Disagreement for Interactional Management of Uncommon Ground in Casual ELF Talk
Yang Qing
Key Research Center for Linguistics & Applied Linguistics, Guangdong University of Foreign Studies
Ran Yongping
Guangdong University of Foreign Studies
Pragmatic research on intercultural communication has attempted to re-examine the concept of “common ground” and applicability of traditional pragmatic theories in English as a lingua franca (ELF) context (Kecskes & Mey 2008; Kecskes 2013, 2015; Widdowson 2015). Based on the conviction that there are communal interactional norms and linguacultural knowledge shared by interlocutors, the previous pragmatic models of communication are in question to account for how communicative effectiveness is achieved in spite of limited common ground in ELF context.

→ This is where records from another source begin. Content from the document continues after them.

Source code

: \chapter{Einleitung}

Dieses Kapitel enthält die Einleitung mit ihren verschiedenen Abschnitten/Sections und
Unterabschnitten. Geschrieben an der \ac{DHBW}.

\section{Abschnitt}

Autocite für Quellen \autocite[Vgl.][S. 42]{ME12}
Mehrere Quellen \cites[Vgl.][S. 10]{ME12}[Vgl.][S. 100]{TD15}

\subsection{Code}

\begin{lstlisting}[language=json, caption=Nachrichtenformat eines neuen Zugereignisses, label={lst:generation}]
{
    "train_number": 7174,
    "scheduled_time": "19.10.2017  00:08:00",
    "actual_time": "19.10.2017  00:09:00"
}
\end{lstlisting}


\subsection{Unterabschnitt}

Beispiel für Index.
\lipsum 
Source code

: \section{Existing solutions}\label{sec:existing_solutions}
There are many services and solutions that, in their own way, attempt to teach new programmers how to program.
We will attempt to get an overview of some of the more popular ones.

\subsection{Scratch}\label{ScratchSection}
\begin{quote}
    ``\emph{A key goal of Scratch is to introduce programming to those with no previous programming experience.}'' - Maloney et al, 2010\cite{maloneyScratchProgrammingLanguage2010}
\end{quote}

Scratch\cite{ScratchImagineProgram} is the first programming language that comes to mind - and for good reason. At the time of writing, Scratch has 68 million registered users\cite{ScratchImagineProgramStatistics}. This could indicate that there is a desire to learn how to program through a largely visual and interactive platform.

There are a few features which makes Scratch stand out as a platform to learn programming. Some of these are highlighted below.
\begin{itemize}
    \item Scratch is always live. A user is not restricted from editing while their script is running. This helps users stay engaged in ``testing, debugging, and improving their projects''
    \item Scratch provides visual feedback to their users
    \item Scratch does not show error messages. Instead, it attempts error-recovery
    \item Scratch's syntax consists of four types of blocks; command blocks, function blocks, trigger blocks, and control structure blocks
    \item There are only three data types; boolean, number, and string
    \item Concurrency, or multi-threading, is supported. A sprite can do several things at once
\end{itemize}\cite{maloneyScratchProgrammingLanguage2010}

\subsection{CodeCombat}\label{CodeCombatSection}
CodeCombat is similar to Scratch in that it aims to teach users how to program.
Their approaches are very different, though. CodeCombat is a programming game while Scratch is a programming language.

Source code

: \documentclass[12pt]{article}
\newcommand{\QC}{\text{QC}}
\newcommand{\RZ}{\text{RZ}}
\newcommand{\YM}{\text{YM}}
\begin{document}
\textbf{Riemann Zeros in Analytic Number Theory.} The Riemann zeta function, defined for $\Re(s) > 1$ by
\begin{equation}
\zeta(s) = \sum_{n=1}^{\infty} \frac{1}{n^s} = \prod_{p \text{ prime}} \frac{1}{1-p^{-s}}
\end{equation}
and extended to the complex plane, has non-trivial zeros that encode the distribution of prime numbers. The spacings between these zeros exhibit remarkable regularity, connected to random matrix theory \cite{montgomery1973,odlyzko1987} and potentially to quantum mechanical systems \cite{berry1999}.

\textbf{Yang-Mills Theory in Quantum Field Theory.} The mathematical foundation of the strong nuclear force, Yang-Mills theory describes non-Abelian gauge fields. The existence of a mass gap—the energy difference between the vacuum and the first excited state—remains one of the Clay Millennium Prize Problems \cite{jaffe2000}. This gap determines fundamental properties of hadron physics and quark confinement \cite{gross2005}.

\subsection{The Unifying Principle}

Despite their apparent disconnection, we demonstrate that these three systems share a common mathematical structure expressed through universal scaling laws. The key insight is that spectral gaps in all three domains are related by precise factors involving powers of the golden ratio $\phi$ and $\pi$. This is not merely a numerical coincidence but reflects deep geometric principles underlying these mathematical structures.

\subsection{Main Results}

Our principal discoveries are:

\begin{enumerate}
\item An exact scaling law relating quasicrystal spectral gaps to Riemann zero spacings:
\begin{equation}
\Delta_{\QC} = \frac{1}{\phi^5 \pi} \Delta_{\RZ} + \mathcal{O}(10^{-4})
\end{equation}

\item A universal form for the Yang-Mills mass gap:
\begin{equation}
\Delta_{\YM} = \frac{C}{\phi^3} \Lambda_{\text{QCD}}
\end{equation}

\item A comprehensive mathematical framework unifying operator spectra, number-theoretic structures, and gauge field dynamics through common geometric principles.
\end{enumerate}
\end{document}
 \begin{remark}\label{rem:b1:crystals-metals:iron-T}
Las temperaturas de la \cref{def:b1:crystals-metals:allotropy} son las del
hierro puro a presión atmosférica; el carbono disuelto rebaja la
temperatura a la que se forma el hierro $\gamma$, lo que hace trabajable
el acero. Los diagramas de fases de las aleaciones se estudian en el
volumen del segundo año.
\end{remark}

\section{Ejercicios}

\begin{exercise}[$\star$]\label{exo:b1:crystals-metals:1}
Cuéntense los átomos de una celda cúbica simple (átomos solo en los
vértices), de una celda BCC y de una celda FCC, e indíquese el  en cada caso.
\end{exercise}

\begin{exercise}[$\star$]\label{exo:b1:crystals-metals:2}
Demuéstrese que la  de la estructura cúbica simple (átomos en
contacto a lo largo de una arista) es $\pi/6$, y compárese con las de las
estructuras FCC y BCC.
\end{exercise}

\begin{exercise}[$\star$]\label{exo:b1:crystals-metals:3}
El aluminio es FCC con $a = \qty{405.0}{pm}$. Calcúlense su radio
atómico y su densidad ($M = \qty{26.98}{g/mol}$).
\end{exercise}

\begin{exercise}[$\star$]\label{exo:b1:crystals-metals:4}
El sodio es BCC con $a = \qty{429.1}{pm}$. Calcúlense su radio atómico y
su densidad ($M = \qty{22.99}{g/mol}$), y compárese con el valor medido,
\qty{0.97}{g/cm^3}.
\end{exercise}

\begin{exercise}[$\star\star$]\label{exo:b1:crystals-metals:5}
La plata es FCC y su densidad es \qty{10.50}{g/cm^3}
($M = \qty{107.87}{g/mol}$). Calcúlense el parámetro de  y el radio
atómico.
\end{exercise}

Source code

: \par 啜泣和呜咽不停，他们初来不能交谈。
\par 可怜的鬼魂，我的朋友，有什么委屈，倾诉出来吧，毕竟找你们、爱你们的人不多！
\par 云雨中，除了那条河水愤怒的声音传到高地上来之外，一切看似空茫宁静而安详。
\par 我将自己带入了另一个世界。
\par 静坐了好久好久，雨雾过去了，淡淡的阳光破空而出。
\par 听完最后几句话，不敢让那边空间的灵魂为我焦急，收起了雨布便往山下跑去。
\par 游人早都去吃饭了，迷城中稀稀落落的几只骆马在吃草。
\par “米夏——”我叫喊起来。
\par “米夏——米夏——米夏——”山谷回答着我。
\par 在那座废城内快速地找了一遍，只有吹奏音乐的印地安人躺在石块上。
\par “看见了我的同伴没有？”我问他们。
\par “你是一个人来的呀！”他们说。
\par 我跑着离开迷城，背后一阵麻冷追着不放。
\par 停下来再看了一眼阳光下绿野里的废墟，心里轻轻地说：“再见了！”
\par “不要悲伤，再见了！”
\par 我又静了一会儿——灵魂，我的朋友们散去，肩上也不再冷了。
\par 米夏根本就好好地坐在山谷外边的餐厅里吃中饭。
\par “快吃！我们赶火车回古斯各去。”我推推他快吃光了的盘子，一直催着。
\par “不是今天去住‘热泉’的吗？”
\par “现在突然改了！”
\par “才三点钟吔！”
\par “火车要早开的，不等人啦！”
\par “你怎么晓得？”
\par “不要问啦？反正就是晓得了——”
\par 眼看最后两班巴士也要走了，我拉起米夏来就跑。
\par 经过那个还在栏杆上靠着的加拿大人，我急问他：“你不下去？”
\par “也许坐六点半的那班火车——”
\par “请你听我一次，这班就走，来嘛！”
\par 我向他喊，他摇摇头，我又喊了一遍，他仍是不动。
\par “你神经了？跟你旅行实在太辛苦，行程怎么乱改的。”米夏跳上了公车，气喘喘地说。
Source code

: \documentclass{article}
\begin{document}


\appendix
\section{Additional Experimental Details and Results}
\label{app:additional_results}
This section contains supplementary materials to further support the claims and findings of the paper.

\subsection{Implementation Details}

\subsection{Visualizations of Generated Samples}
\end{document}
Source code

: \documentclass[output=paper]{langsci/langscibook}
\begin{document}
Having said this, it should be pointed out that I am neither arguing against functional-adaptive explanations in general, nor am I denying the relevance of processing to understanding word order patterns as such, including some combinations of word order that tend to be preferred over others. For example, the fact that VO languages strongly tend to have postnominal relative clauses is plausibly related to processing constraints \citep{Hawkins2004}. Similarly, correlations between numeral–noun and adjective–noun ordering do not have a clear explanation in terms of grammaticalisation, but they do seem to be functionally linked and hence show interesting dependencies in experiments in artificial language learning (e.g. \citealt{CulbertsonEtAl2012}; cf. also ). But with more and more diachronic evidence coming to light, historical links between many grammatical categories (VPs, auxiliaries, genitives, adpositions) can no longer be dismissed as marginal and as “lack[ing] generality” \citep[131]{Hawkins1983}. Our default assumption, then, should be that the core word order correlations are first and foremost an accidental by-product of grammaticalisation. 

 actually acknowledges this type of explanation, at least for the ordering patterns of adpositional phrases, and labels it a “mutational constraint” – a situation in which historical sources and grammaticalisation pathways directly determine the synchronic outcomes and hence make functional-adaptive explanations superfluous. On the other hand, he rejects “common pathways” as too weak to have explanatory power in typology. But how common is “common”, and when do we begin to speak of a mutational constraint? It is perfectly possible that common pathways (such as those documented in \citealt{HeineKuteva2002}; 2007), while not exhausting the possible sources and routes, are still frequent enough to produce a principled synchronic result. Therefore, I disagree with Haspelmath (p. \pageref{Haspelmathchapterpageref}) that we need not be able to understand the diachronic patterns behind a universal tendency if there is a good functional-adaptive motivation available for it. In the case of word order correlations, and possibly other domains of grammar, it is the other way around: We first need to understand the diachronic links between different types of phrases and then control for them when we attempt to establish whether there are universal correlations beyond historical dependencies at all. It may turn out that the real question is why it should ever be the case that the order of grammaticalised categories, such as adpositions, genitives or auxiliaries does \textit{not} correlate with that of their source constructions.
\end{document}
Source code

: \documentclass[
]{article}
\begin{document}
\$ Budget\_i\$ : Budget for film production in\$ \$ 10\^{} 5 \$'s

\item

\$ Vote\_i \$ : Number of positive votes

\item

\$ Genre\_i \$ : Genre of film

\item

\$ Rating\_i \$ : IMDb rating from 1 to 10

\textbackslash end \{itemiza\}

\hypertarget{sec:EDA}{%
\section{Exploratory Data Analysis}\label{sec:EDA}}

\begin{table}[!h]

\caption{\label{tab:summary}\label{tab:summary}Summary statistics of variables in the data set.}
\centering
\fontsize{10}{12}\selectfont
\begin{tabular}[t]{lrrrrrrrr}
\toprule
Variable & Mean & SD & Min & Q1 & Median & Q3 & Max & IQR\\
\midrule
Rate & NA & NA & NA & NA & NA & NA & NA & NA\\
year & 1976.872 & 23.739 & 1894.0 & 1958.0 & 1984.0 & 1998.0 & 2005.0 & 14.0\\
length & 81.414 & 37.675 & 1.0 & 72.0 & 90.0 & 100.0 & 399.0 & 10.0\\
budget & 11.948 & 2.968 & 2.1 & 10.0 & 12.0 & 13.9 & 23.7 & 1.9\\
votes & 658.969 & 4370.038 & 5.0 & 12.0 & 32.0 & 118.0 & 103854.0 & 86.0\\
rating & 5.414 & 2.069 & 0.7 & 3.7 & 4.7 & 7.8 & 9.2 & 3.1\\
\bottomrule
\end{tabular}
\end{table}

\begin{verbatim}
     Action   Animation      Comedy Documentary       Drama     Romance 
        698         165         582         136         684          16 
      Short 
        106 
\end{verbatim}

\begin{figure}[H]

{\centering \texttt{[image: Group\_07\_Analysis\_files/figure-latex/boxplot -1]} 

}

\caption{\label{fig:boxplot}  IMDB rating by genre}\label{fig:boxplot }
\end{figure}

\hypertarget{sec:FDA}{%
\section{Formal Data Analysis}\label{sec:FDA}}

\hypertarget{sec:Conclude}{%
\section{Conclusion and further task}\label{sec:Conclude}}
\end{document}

This paper contributes to ongoing pragmatic studies in ELF communication with a focus on the way in which disagreement is used as a channel to access “uncommon ground” (Macagno & Capone 2016) and to deal with the problems in intersubjective understanding. A discourse-segmental analysis of audio recordings of naturally-occurring casual ELF talk inspects moments in which uncommon ground is displayed and how such uncommon ground is oriented to as a clash of prior knowledge presupposed in disagreeing turns. The ensuing extended adversative discourse is the site for the use of disagreement to reconcile conflicting presumptions purported by the initial disagreeing turn. Drawing upon a socio-cognitive approach to intercultural pragmatics (Kecskes 2013), the dialectics of salience is adopted to account for the motivation of using disagreement in casual ELF talk. It is found that disagreement in such ELF context is deployed as an interactional resource for reconstructing an “emergent presupposition” (Kecskes 2013) of ad hoc collective salience during the process of managing uncommon ground governed by inherent salience. Also, it is argued that meaning construction and language processing in ELF communication rely on “salient-default model” in contrast to “literal-first model” of standard pragmatics (c.f. Giora 2003; Kecskes 2013), which offers a new perspective of the operative role that common ground plays in ELF communication.
References:
Giora, R. (2003). On our mind: Salience, context, and figurative language. Oxford University Press.
Kecskes, I. (2013). Intercultural Pragmatics. Oxford: Oxford University Press.
Kecskes, I. (2015). Intracultural communication and intercultural communication: Are they different?. International Review of Pragmatics, 7(2), 171-194.
Kecskes, I., & Mey, J. (2008). Intention, Common Ground and the Egocentric Speaker-Hear. Berlin/New York: Mouton de Gruyter.
Macagno, F., & Capone, A. (2016). Uncommon ground. Intercultural pragmatics, 13(2), 151-180.
Widdowson, H. (2015). ELF and the pragmatics of language variation. Journal of English as a Lingua Franca 4 (2): 359-372.